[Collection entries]

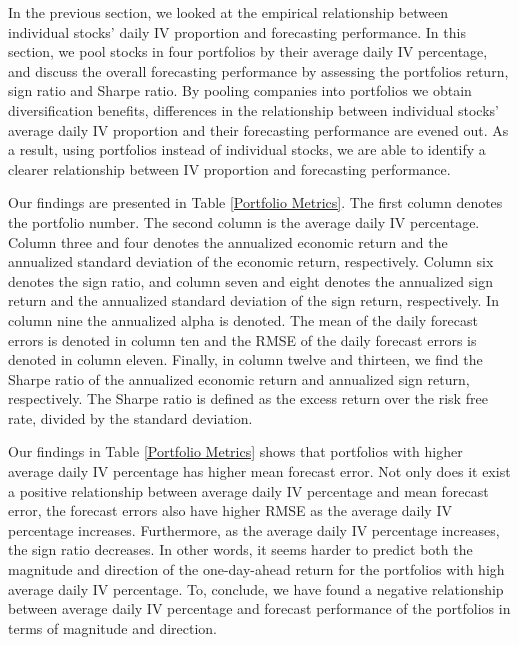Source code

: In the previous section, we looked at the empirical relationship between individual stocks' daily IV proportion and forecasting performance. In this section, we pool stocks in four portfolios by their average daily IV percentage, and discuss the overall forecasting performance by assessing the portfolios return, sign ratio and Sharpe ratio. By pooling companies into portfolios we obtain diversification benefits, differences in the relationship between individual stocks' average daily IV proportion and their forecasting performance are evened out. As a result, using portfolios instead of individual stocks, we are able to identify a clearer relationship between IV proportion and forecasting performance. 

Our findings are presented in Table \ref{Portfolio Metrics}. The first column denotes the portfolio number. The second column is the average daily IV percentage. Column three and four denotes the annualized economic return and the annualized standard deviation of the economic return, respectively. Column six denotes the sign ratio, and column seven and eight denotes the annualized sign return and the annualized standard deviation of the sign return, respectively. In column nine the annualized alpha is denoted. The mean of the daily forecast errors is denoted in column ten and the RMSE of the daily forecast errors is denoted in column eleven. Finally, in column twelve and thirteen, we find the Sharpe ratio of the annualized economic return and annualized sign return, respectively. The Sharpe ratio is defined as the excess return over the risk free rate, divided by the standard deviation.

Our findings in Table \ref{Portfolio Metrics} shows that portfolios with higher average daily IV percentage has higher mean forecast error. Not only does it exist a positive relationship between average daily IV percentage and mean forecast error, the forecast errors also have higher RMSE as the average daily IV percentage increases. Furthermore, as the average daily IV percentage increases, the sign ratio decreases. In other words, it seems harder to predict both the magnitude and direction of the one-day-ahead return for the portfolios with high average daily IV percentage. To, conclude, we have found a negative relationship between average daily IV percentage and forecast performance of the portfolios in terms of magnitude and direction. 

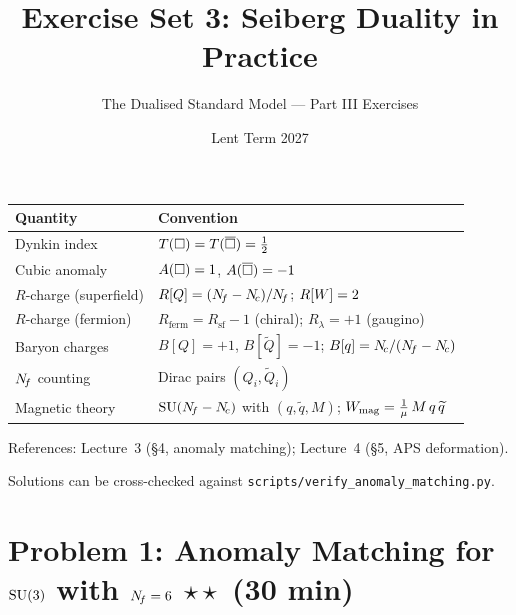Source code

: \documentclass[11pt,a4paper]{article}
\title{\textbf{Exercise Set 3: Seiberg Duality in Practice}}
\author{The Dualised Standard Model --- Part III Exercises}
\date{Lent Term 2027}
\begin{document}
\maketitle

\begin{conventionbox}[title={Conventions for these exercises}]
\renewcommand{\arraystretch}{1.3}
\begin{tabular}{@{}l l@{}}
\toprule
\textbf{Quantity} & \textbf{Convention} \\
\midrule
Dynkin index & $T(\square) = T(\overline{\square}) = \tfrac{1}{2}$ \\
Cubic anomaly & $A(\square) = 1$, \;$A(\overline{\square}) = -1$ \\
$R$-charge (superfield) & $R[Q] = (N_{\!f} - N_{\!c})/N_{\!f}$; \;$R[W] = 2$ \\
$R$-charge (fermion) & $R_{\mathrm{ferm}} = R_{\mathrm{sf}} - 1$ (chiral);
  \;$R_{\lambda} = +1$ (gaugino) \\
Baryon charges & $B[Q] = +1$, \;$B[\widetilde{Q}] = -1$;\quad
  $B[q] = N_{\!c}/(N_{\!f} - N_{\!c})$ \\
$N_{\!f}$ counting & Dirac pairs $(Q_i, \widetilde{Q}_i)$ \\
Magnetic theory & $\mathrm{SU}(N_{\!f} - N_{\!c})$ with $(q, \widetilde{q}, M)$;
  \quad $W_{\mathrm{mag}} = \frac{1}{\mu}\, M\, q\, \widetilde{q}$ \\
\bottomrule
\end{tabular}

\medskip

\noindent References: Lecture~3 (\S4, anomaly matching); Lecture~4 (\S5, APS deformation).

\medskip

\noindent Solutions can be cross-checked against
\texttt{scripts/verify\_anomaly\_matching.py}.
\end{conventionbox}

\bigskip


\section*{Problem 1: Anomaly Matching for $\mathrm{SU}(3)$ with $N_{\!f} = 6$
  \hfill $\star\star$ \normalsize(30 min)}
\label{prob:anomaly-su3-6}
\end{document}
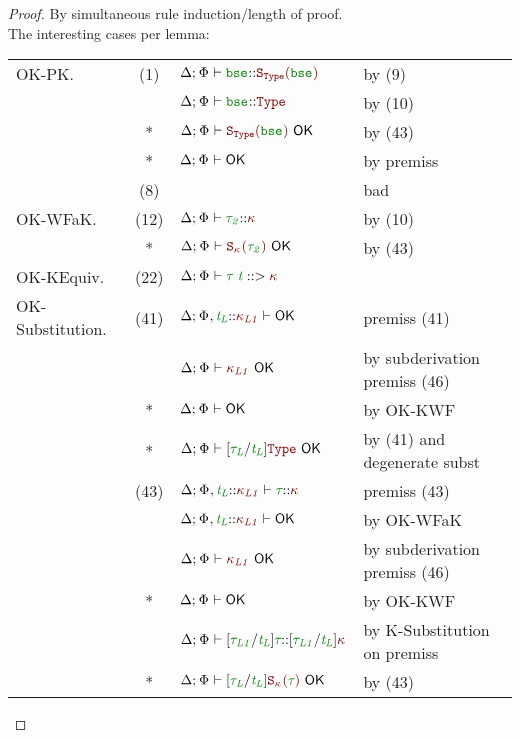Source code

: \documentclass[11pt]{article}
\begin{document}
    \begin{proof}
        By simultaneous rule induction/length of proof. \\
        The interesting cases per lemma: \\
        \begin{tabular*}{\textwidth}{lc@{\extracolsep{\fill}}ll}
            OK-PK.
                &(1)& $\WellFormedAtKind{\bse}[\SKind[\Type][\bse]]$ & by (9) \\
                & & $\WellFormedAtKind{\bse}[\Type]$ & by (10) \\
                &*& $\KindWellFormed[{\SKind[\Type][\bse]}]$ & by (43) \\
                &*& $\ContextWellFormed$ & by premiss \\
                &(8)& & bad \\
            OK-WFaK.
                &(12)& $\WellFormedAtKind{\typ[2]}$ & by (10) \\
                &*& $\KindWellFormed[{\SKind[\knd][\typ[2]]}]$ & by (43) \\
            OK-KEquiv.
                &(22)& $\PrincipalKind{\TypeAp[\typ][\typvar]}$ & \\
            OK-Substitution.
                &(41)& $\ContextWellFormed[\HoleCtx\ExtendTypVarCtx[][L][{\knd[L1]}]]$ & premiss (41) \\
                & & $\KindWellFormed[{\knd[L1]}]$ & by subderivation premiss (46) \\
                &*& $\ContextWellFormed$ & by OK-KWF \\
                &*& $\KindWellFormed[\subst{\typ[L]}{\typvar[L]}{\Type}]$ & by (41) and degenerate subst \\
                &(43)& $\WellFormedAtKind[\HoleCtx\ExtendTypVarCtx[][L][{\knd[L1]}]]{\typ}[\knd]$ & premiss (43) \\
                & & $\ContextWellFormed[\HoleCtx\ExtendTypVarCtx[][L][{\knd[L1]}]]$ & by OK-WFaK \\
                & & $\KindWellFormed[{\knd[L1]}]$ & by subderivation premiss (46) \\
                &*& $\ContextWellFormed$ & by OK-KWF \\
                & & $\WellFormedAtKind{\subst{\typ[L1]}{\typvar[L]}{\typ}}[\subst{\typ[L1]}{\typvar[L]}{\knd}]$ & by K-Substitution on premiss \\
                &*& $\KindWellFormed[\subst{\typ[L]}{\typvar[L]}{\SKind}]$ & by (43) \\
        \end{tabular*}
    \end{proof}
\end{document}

#### Task objective:
Here the job is to copy the stretch of records from the line containing "Magnetic theory &" through the line containing "premiss (41) \\", word for word. Leave every picture out.

#### Answer to the problem:
Magnetic theory & $\mathrm{SU}(N_{\!f} - N_{\!c})$ with $(q, \widetilde{q}, M)$;
  \quad $W_{\mathrm{mag}} = \frac{1}{\mu}\, M\, q\, \widetilde{q}$ \\
\bottomrule
\end{tabular}

\medskip

\noindent References: Lecture~3 (\S4, anomaly matching); Lecture~4 (\S5, APS deformation).

\medskip

\noindent Solutions can be cross-checked against
\texttt{scripts/verify\_anomaly\_matching.py}.
\end{conventionbox}

\bigskip


\section*{Problem 1: Anomaly Matching for $\mathrm{SU}(3)$ with $N_{\!f} = 6$
  \hfill $\star\star$ \normalsize(30 min)}
\label{prob:anomaly-su3-6}
\end{document}
Source code

: \documentclass[11pt]{article}
\begin{document}
    \begin{proof}
        By simultaneous rule induction/length of proof. \\
        The interesting cases per lemma: \\
        \begin{tabular*}{\textwidth}{lc@{\extracolsep{\fill}}ll}
            OK-PK.
                &(1)& $\WellFormedAtKind{\bse}[\SKind[\Type][\bse]]$ & by (9) \\
                & & $\WellFormedAtKind{\bse}[\Type]$ & by (10) \\
                &*& $\KindWellFormed[{\SKind[\Type][\bse]}]$ & by (43) \\
                &*& $\ContextWellFormed$ & by premiss \\
                &(8)& & bad \\
            OK-WFaK.
                &(12)& $\WellFormedAtKind{\typ[2]}$ & by (10) \\
                &*& $\KindWellFormed[{\SKind[\knd][\typ[2]]}]$ & by (43) \\
            OK-KEquiv.
                &(22)& $\PrincipalKind{\TypeAp[\typ][\typvar]}$ & \\
            OK-Substitution.
                &(41)& $\ContextWellFormed[\HoleCtx\ExtendTypVarCtx[][L][{\knd[L1]}]]$ & premiss (41) \\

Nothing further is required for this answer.